_What the task asks:_ In the records below, find each line with the word "histogram" and copy it.

Rendered images with source text

━━━━━━━━

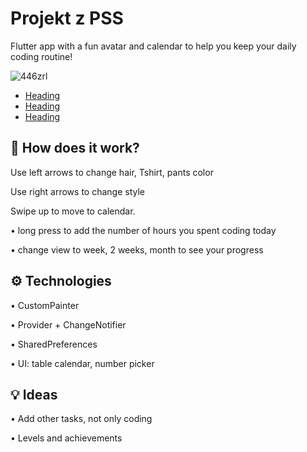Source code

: 
# Projekt z PSS

Flutter app with a fun avatar and calendar to help you keep your daily coding routine!

![446zrl](https://user-images.githubusercontent.com/64398325/83942454-be4f9700-a7f3-11ea-8d06-c5069712cf87.gif)

- [Heading](#heading)
- [Heading](#heading-1)
- [Heading](#heading-2)

## 🧐 How does it work?

Use left arrows to change hair, Tshirt, pants color

Use right arrows to change style

Swipe up to move to calendar.

  • long press to add the number of hours you spent coding today
  
  • change view to week, 2 weeks, month to see your progress

## ⚙️ Technologies 
  • CustomPainter 
  
  •	Provider + ChangeNotifier
  
  •	SharedPreferences
  
  •	UI: table calendar, number picker
  
 ## 💡 Ideas
  • Add other tasks, not only coding
  
  • Levels and achievements
  
  
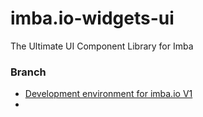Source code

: # imba.io-widgets-ui
The Ultimate UI Component Library for Imba

### Branch

- [Development environment for imba.io V1](https://github.com/qwars/imba.io-widgets-ui/releases/tag/DevKit-V1 "Development environment for imba.io V1")
- 
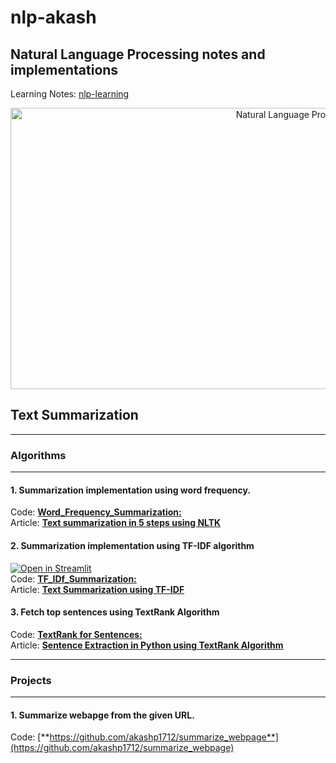 # nlp-akash
## Natural Language Processing notes and implementations<br/>
Learning Notes: [nlp-learning](https://github.com/akashp1712/nlp-akash/blob/master/nlp-learning.md)

<p align="center">
<img src="./docs/images/nlp.jpg" alt="Natural Language Processing" width="900" height="450"/>
<p>

## Text Summarization
--------------------
### Algorithms
--------------------
#### 1. Summarization implementation using word frequency.
   Code: [**Word_Frequency_Summarization:**](https://github.com/akashp1712/nlp-akash/blob/master/text-summarization/Word_Frequency_Summarization.py) <br/>
   Article: [**Text summarization in 5 steps using NLTK**](https://becominghuman.ai/text-summarization-in-5-steps-using-nltk-65b21e352b65)

#### 2. Summarization implementation using TF-IDF algorithm
   [![Open in Streamlit](https://static.streamlit.io/badges/streamlit_badge_black_white.svg)](https://share.streamlit.io/akashp1712/streamlit-text-summarization/main/app.py)<br/>
   Code: [**TF_IDf_Summarization:**](https://github.com/akashp1712/nlp-akash/blob/master/text-summarization/TF_IDF_Summarization.py) <br/>
   Article: [**Text Summarization using TF-IDF**](https://towardsdatascience.com/text-summarization-using-tf-idf-e64a0644ace3)

#### 3. Fetch top sentences using TextRank Algorithm
   Code: [**TextRank for Sentences:**](https://github.com/akashp1712/nlp-akash/blob/master/text-summarization/text_rank_sentences.py) <br/>
   Article: [**Sentence Extraction in Python using TextRank Algorithm**](https://medium.com/analytics-vidhya/sentence-extraction-using-textrank-algorithm-7f5c8fd568cd)


--------------------
### Projects
--------------------
#### 1. Summarize webapge from the given URL.
   Code: [**https://github.com/akashp1712/summarize_webpage**](https://github.com/akashp1712/summarize_webpage)
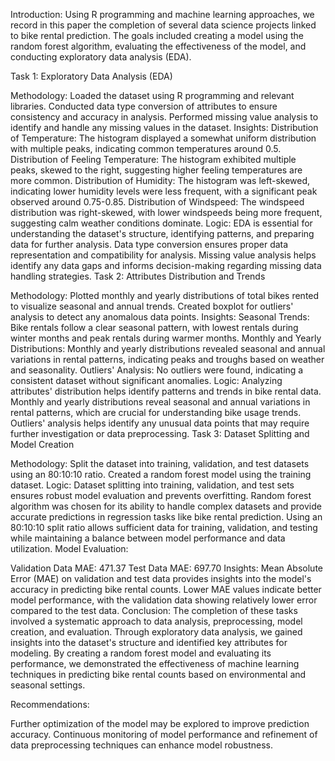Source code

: Introduction:
Using R programming and machine learning approaches, we record in this paper the completion of several data science projects linked to bike rental prediction. The goals included creating a model using the random forest algorithm, evaluating the effectiveness of the model, and conducting exploratory data analysis (EDA).

Task 1: Exploratory Data Analysis (EDA)

Methodology:
Loaded the dataset using R programming and relevant libraries.
Conducted data type conversion of attributes to ensure consistency and accuracy in analysis.
Performed missing value analysis to identify and handle any missing values in the dataset.
Insights:
Distribution of Temperature: The histogram displayed a somewhat uniform distribution with multiple peaks, indicating common temperatures around 0.5.
Distribution of Feeling Temperature: The histogram exhibited multiple peaks, skewed to the right, suggesting higher feeling temperatures are more common.
Distribution of Humidity: The histogram was left-skewed, indicating lower humidity levels were less frequent, with a significant peak observed around 0.75-0.85.
Distribution of Windspeed: The windspeed distribution was right-skewed, with lower windspeeds being more frequent, suggesting calm weather conditions dominate.
Logic:
EDA is essential for understanding the dataset's structure, identifying patterns, and preparing data for further analysis.
Data type conversion ensures proper data representation and compatibility for analysis.
Missing value analysis helps identify any data gaps and informs decision-making regarding missing data handling strategies.
Task 2: Attributes Distribution and Trends

Methodology:
Plotted monthly and yearly distributions of total bikes rented to visualize seasonal and annual trends.
Created boxplot for outliers' analysis to detect any anomalous data points.
Insights:
Seasonal Trends: Bike rentals follow a clear seasonal pattern, with lowest rentals during winter months and peak rentals during warmer months.
Monthly and Yearly Distributions: Monthly and yearly distributions revealed seasonal and annual variations in rental patterns, indicating peaks and troughs based on weather and seasonality.
Outliers' Analysis: No outliers were found, indicating a consistent dataset without significant anomalies.
Logic:
Analyzing attributes' distribution helps identify patterns and trends in bike rental data.
Monthly and yearly distributions reveal seasonal and annual variations in rental patterns, which are crucial for understanding bike usage trends.
Outliers' analysis helps identify any unusual data points that may require further investigation or data preprocessing.
Task 3: Dataset Splitting and Model Creation

Methodology:
Split the dataset into training, validation, and test datasets using an 80:10:10 ratio.
Created a random forest model using the training dataset.
Logic:
Dataset splitting into training, validation, and test sets ensures robust model evaluation and prevents overfitting.
Random forest algorithm was chosen for its ability to handle complex datasets and provide accurate predictions in regression tasks like bike rental prediction.
Using an 80:10:10 split ratio allows sufficient data for training, validation, and testing while maintaining a balance between model performance and data utilization.
Model Evaluation:

Validation Data MAE: 471.37
Test Data MAE: 697.70
Insights:
Mean Absolute Error (MAE) on validation and test data provides insights into the model's accuracy in predicting bike rental counts.
Lower MAE values indicate better model performance, with the validation data showing relatively lower error compared to the test data.
Conclusion:
The completion of these tasks involved a systematic approach to data analysis, preprocessing, model creation, and evaluation. Through exploratory data analysis, we gained insights into the dataset's structure and identified key attributes for modeling. By creating a random forest model and evaluating its performance, we demonstrated the effectiveness of machine learning techniques in predicting bike rental counts based on environmental and seasonal settings.

Recommendations:

Further optimization of the model may be explored to improve prediction accuracy.
Continuous monitoring of model performance and refinement of data preprocessing techniques can enhance model robustness.
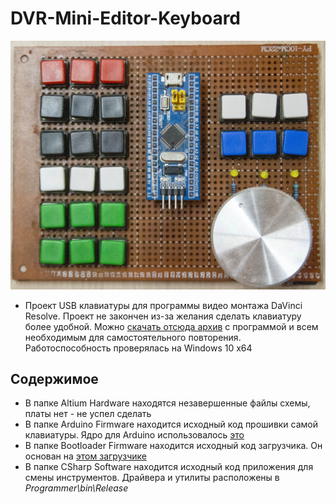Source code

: # DVR-Mini-Editor-Keyboard
<p align="center"><img src="/keyboard_front_view.jpg"></p>

* Проект USB клавиатуры для программы видео монтажа DaVinci Resolve. Проект не закончен из-за желания сделать клавиатуру более удобной. Можно [скачать отсюда архив](https://github.com/S-LABc/DVR-Mini-Editor-Keyboard/releases) с программой и всем необходимым для самостоятельного повторения. Работоспособность проверялась на Windows 10 x64

## Содержимое
* В папке Altium Hardware находятся незавершенные файлы схемы, платы нет - не успел сделать
* В папке Arduino Firmware находится исходный код прошивки самой клавиатуры. Ядро для Arduino использовалось [это](https://github.com/rogerclarkmelbourne/Arduino_STM32)
* В папке Bootloader Firmware находится исходный код загрузчика. Он основан на [этом загрузчике](https://github.com/rogerclarkmelbourne/STM32duino-bootloader)
* В папке CSharp Software находится исходный код приложения для смены инструментов. Драйвера и утилиты расположены в *Programmer\bin\Release*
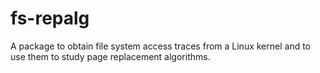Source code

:# fs-repalg
A package to obtain file system access traces from a Linux kernel and to use them to study page replacement algorithms.
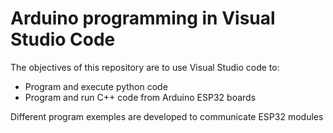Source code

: # **Arduino programming in Visual Studio Code**

The objectives of this repository are to use Visual Studio code to:
- Program and execute python code
- Program and run C++ code from Arduino ESP32 boards

Different program exemples are developed to communicate ESP32 modules
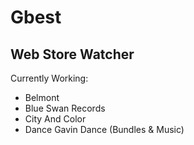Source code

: # Gbest

## Web Store Watcher

Currently Working:
 - Belmont
 - Blue Swan Records
 - City And Color
 - Dance Gavin Dance (Bundles & Music)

━━━━━━━━

_Output of the exercise:_
Distribution of Temperature: The histogram displayed a somewhat uniform distribution with multiple peaks, indicating common temperatures around 0.5.
Distribution of Feeling Temperature: The histogram exhibited multiple peaks, skewed to the right, suggesting higher feeling temperatures are more common.
Distribution of Humidity: The histogram was left-skewed, indicating lower humidity levels were less frequent, with a significant peak observed around 0.75-0.85.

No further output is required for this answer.